INSTRUCTIONS TO FOLLOW: Your answer must consist of every line from the data below that includes the word "which".

Document images with source code:
══════

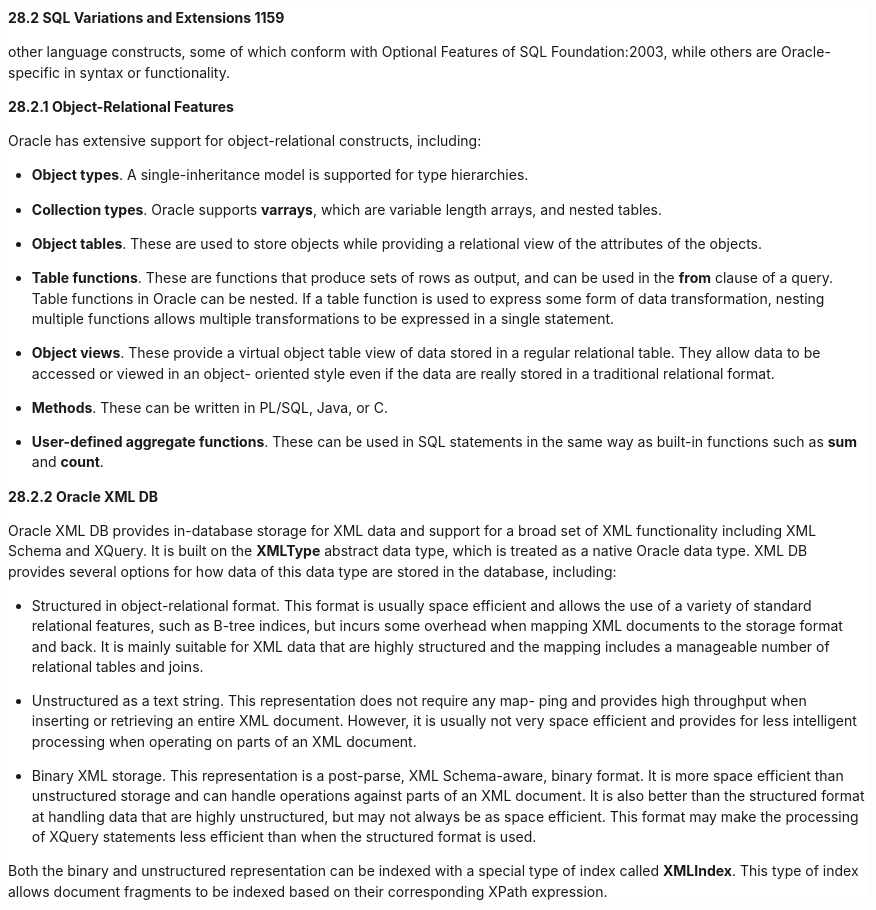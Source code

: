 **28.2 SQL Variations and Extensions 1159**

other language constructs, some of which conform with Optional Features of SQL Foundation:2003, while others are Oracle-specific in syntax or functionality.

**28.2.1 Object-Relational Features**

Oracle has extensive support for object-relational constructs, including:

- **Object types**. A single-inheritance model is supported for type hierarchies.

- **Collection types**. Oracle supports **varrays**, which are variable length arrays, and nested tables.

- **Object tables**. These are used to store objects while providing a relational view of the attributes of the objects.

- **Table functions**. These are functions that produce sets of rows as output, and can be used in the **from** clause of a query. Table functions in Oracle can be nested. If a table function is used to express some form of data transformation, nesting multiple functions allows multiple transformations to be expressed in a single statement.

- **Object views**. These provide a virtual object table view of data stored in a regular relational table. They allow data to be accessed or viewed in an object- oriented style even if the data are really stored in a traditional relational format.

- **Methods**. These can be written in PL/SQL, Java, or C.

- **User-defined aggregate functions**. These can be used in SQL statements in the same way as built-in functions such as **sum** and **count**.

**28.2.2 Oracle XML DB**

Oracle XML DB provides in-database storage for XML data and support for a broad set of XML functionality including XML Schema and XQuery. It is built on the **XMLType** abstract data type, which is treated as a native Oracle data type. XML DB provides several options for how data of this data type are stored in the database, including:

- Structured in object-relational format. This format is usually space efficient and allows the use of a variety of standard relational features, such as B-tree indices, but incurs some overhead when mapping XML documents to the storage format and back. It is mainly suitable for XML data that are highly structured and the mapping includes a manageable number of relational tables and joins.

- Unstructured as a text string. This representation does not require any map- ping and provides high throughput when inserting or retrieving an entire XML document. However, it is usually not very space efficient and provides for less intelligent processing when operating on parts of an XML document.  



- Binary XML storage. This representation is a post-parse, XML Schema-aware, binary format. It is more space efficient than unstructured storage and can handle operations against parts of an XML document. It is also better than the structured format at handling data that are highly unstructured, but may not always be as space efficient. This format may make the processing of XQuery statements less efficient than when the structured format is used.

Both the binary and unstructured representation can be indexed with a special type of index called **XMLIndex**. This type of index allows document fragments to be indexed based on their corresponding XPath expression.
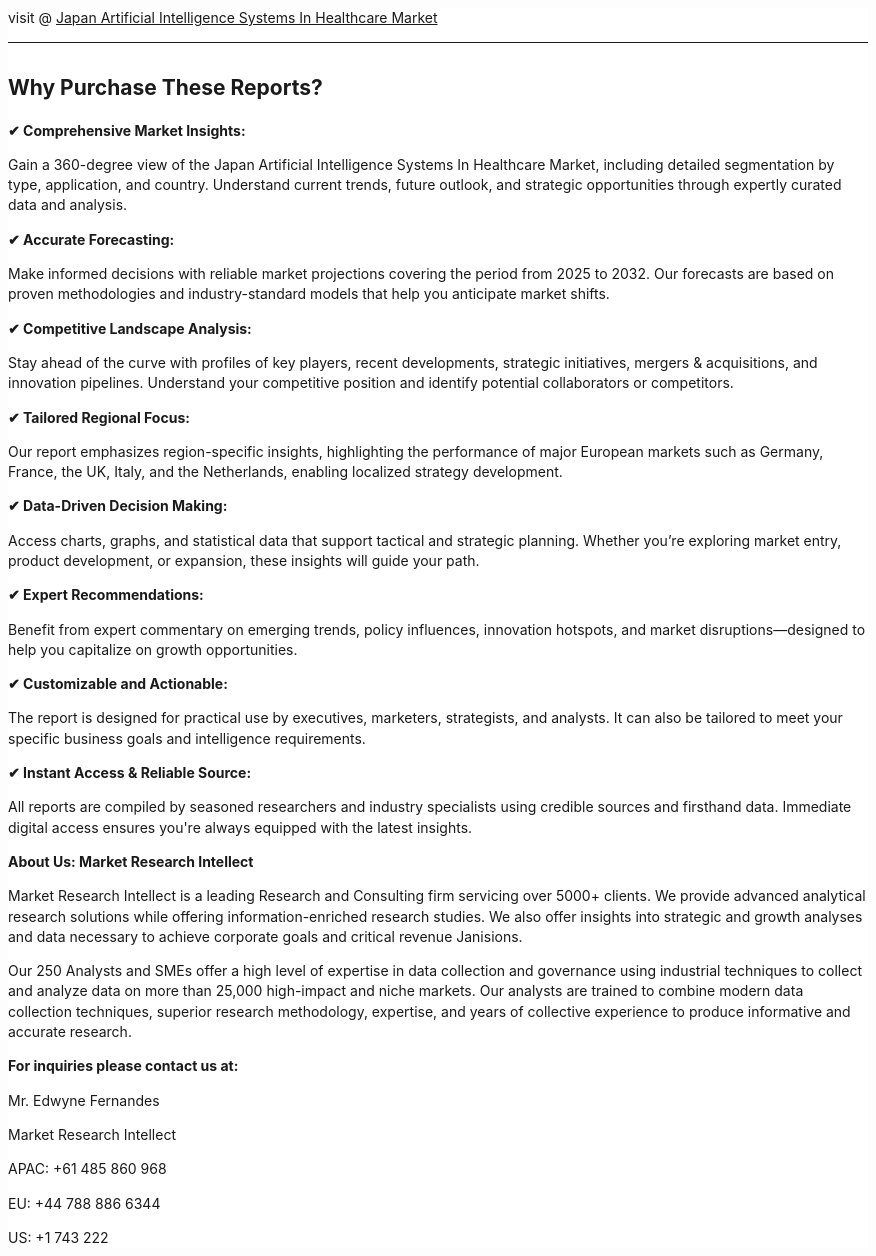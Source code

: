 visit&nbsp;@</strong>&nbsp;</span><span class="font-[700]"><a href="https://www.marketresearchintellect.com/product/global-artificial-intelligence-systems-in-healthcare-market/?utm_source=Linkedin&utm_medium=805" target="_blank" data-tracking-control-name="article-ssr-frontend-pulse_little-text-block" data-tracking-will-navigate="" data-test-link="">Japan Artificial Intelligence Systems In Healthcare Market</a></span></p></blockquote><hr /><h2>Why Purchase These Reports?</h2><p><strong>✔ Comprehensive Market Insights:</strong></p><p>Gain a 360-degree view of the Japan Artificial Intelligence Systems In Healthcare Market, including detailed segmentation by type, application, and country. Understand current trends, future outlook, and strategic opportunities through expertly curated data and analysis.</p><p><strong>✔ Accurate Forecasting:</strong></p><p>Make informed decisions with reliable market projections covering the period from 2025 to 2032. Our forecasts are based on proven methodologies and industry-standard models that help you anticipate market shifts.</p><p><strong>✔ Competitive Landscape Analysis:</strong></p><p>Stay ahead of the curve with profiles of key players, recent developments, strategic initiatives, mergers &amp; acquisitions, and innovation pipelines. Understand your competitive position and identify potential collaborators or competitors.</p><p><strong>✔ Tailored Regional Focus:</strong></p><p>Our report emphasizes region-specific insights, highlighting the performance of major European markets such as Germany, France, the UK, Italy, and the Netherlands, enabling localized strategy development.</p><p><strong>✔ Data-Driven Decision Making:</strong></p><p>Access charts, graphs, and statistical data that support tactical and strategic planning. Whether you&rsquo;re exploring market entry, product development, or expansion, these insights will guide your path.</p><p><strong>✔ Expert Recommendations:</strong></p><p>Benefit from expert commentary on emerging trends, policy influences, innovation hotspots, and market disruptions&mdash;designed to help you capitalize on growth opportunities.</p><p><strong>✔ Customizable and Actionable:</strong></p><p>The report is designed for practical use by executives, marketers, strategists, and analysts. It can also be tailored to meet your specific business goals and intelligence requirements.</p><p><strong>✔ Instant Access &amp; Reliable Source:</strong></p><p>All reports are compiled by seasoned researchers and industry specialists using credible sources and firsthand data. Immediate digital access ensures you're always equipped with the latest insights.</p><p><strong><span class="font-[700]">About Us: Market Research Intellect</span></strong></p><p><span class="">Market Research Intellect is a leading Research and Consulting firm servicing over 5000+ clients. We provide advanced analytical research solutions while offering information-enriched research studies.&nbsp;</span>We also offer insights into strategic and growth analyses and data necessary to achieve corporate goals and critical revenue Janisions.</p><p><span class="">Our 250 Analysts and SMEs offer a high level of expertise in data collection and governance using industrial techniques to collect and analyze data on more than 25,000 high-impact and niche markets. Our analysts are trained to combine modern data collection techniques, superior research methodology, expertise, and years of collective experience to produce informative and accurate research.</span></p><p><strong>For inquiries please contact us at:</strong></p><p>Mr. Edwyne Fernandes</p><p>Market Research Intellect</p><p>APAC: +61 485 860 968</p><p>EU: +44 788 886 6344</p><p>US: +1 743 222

══════

YOUR RESPONSE:
other language constructs, some of which conform with Optional Features of SQL Foundation:2003, while others are Oracle-specific in syntax or functionality.
- **Collection types**. Oracle supports **varrays**, which are variable length arrays, and nested tables.
Oracle XML DB provides in-database storage for XML data and support for a broad set of XML functionality including XML Schema and XQuery. It is built on the **XMLType** abstract data type, which is treated as a native Oracle data type. XML DB provides several options for how data of this data type are stored in the database, including:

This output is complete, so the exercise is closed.